The results of operations for the three and nine month periods ended
March 31, 1995 and 1994 are not necessarily indicative of the results for
the entire year.
2. Inventories
Inventories consist of the following:
March 31, June 30,
1995 1994
Raw materials $ 1,654,082 $ 1,137,075
Work-in-process 310,486 221,388
Finished goods 2,180,820 1,807,575
Total $ 4,145,388 $ 3,166,038
3. Litigation
The Company is a party to various asbestos lawsuits alleging damages
from exposure to asbestos products sold by the Company. Refer to Part II,
Other Information, Item I "Legal Proceedings" in this Form 10Q and Note 12
to June 30,1994 Notes to Audited Consolidated Financial Statements regarding
the asbestos litigation.
<PAGE>
EASTCO INDUSTRIAL SAFETY CORP. AND SUBSIDIARIES
MANAGEMENT'S DISCUSSION AND ANALYSIS OF CONSOLIDATED
FINANCIAL CONDITION AND CONSOLIDATED RESULTS OF OPERATIONS
Liquidity and Capital Resources
The Company had working capital as of March 31, 1995 of approximately
$1,002,000 as compared to approximately $1,042,000 as of June 30, 1994. A
substantial portion of the Company's working capital consists of inventory,
which was approximately $4,145,000 and $3,166,000 as of March 31, 1995 and
June 30, 1994, respectively. The Company is required to maintain substantial
inventories of its numerous products in order to meet the immediate shipping
requirements of its customers who require products on short notice and who
do not maintain an inventory of such products. In addition, with the
Company's available working capital and its ability to obtain and maintain
sufficient inventories, there can be no assurance that the additional
inventory will be sufficient to meet sales demands, or that the Company will
be able to achieve or maintain sufficient inventories in the future. The
Company believes that its current working capital position will be sufficient
to satisfy its needs for the current fiscal year.
Effective October 1, 1994, the Company and Congress Financial Corporation
extended its October 1991 line of credit agreement for two years
whereby the Company may borrow up to $5,000,000, under the same terms except
that interest on the used portion of the line will be reduced by 1/2% and
the unused line fee will be reduced by 1/4%. The amounts outstanding at
March 31, 1995 and June 30, 1994 were approximately $4,083,000 and
$3,184,000, respectively. The Company has $87,000 available for borrowing
at March 31, 1995, after adjusting for its liability for outstanding checks.

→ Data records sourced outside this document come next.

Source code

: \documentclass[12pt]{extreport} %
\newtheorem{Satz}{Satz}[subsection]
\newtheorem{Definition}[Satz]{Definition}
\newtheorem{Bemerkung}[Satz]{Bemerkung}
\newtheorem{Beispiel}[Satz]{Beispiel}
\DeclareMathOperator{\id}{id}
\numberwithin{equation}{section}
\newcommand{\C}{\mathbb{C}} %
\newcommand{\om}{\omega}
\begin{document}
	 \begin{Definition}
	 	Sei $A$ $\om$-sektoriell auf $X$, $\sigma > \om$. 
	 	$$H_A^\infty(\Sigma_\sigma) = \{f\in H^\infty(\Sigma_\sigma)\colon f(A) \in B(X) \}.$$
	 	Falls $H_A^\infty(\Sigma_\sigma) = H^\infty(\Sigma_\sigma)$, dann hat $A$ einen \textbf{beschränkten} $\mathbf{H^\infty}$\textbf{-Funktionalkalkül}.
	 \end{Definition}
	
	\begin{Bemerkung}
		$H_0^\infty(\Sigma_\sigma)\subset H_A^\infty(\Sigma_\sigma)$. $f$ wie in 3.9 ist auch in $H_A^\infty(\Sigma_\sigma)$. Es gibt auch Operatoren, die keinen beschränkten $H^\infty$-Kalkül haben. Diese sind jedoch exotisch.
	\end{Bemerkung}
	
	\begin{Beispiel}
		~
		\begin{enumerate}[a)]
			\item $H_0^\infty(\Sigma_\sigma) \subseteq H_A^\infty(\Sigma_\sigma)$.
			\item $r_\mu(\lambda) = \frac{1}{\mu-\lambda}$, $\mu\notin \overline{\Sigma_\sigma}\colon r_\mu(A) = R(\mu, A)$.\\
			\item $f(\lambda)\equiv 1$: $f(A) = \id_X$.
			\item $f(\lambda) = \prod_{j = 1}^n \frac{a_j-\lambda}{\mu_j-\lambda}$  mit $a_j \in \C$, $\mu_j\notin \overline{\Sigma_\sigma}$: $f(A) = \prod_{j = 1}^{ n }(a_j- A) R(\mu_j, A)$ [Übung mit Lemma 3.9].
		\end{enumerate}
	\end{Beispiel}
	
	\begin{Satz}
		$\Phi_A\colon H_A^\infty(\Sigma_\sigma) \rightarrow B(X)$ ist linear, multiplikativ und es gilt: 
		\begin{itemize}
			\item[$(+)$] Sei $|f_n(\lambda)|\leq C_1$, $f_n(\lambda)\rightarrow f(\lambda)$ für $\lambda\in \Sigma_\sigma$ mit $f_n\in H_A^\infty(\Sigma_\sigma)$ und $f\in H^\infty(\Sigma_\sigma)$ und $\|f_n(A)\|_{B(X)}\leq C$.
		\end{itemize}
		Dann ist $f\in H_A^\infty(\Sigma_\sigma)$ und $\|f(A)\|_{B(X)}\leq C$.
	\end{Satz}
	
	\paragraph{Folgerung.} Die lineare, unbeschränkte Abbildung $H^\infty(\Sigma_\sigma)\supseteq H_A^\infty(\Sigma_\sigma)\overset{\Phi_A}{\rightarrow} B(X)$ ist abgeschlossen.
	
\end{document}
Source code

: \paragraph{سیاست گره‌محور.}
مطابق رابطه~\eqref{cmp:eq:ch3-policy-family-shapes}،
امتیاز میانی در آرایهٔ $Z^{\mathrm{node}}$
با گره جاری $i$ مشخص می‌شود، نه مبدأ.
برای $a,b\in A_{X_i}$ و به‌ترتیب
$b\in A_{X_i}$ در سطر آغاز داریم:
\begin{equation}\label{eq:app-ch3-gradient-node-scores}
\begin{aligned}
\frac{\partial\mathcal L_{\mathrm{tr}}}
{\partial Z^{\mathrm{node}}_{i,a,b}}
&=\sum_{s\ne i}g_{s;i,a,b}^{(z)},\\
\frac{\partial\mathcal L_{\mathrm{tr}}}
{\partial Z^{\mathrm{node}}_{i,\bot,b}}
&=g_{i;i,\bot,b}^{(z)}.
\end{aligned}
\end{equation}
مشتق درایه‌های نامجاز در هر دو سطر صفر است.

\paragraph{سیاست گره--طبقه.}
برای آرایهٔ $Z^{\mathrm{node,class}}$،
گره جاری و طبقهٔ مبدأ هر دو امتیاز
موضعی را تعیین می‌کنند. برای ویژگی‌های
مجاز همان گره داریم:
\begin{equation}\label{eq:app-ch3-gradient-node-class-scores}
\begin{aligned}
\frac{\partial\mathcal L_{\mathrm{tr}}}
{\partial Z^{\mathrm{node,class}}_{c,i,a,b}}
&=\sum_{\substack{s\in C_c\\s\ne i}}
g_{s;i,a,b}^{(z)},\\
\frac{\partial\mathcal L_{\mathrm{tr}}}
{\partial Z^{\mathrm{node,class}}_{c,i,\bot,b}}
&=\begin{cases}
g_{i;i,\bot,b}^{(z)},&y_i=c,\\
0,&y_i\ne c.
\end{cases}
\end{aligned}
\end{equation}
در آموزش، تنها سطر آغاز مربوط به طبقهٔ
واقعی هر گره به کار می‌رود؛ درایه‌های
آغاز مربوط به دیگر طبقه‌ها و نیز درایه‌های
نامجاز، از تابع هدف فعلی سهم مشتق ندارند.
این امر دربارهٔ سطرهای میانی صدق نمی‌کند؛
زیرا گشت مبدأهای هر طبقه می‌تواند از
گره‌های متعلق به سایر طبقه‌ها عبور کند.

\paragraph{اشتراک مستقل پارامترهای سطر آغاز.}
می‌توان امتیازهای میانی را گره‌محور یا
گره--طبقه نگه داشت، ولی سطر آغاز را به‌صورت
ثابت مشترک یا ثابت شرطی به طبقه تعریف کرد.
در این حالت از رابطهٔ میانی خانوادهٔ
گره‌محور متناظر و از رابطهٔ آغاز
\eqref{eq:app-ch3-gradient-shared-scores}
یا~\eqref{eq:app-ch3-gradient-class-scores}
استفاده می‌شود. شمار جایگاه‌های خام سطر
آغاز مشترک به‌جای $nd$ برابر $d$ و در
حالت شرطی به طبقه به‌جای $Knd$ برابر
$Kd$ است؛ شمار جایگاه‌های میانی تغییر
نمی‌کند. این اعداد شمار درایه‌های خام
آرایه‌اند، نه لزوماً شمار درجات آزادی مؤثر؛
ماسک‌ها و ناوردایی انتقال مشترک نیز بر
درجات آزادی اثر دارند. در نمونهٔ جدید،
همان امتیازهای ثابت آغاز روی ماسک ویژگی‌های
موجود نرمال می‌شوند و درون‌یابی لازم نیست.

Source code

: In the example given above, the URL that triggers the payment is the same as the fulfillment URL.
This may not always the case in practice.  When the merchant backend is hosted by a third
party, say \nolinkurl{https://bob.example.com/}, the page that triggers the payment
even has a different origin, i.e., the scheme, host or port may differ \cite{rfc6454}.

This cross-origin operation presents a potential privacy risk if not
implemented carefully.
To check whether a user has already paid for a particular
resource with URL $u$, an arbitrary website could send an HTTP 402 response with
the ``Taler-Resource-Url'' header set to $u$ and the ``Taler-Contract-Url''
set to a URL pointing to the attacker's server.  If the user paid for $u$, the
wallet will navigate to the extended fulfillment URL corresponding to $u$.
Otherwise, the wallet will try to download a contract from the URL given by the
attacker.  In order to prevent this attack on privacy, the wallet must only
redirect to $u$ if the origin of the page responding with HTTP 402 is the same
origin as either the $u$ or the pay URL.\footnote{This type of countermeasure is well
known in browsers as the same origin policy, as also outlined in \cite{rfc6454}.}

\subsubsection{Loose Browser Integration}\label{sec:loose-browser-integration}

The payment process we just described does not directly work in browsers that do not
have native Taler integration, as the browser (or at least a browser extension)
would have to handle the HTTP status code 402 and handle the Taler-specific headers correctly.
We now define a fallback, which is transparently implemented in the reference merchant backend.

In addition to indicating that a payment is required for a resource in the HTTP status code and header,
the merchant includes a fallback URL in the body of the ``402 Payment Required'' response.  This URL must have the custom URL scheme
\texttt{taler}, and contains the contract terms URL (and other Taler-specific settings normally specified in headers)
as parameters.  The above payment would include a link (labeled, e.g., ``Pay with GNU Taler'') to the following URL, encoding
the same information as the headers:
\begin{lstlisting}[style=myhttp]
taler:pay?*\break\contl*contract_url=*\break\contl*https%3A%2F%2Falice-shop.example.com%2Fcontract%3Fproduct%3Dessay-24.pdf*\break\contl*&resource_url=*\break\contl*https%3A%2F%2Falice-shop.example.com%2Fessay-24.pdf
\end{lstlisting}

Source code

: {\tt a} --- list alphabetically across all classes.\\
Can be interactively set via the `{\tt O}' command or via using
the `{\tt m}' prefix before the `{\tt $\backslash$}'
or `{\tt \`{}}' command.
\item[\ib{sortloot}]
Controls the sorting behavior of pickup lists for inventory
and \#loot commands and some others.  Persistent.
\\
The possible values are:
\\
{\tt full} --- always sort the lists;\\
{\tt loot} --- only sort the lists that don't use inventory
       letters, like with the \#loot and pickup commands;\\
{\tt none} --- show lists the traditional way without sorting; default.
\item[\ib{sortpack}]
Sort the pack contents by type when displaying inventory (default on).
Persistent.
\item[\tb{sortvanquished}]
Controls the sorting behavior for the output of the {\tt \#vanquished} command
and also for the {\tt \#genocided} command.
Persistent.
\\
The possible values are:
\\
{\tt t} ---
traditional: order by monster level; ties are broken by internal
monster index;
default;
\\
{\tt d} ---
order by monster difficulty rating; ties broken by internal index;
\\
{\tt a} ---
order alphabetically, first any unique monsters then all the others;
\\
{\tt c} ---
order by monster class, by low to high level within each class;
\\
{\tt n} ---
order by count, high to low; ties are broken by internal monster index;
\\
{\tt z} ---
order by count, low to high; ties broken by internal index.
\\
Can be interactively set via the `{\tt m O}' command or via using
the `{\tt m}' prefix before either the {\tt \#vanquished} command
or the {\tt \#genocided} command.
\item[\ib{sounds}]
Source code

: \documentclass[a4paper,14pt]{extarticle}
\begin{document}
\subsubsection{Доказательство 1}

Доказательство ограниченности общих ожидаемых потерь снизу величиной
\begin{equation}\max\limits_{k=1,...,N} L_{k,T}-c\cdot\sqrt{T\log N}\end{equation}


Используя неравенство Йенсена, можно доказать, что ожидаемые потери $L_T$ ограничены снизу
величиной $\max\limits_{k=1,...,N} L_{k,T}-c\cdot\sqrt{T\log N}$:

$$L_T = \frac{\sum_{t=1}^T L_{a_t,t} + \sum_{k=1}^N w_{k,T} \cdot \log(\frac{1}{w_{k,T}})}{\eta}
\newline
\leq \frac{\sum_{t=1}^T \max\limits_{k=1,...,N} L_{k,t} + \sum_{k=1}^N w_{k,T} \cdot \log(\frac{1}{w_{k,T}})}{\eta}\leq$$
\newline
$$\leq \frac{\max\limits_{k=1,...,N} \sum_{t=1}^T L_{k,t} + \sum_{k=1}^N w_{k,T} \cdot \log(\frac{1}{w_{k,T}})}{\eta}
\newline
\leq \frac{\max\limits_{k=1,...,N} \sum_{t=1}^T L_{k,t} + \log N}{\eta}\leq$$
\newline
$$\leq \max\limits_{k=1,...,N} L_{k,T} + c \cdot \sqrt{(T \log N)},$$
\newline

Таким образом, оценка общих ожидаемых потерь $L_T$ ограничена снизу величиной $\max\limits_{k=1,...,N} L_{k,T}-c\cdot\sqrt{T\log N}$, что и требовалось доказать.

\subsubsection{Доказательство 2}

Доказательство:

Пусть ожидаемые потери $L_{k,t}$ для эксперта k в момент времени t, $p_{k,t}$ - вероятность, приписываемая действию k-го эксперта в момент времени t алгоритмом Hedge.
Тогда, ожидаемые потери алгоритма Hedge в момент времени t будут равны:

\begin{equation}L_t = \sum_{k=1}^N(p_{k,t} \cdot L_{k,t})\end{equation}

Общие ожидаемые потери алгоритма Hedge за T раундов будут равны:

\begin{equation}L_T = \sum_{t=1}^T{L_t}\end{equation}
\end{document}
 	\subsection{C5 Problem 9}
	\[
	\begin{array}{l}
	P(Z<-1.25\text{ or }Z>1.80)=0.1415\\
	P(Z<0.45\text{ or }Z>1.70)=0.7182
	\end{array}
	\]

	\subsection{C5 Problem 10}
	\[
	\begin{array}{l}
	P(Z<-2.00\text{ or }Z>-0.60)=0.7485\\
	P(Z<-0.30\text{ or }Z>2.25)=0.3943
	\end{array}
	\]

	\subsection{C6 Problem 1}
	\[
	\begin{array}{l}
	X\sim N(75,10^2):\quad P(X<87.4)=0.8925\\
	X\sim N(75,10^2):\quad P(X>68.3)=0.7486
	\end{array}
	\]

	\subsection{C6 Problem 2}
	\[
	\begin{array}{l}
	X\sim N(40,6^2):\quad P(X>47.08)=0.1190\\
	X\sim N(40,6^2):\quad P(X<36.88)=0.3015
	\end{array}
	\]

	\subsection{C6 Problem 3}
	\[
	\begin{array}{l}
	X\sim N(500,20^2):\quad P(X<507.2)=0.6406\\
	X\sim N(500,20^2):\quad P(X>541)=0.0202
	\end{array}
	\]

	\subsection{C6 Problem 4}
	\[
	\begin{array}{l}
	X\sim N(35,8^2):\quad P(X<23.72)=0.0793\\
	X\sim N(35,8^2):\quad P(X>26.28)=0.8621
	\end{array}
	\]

The Company has no material commitments for capital expenditures.
At the present time, the Company, together with a variety of defendants, is
a party to various asbestos-related lawsuits involving a number of plaintiffs
alleging damages from exposure to asbestos products sold by the Company.
The Company may become a party to additional asbestos-related actions in the
future. The Company is also party to other non-asbestos-related litigation.
The Company cannot, at this time, determine the outcome of this uncertainty
which may have an adverse effect upon the liquidity of the Company in the
future.
Results of Operations
Net sales for the three months ended March 31, 1995 were $5,969,000 as
compared to $5,231,000 for the three months ended March 31, 1994,
an increase of $738,000 or 14.1%. Sales in the distribution segment
decreased 1.0% to $1,896,000 from $1,916,000 for the same quarter last
year. This decrease is due to the Company's continued efforts to reduce
its dependency on abatement industry sales. Sales in the manufacturing
segment increased 22.9% to $4,073,000 from $3,315,000 compared to the same
quarter last year.
<PAGE>
Net sales for the nine months ended March 31, 1995 were $17,365,000, an
increase of 14.0% from the comparable sales for the period ending
March 31, 1994 of $15,232,000. In the nine months ended March 31, 1995
distribution sales were $6,672,000, an increase of $165,000 or
2.5% compared to the same nine months in the prior year, while the
manufacturing sales increased 22.6% to $10,693,000 from $8,725,000
for the same period in the prior year. The increase in sales is mainly due
to the continued improvement in the Company's working capital
position, management's efforts to achieve profitable operations and
improvement in overall industry conditions.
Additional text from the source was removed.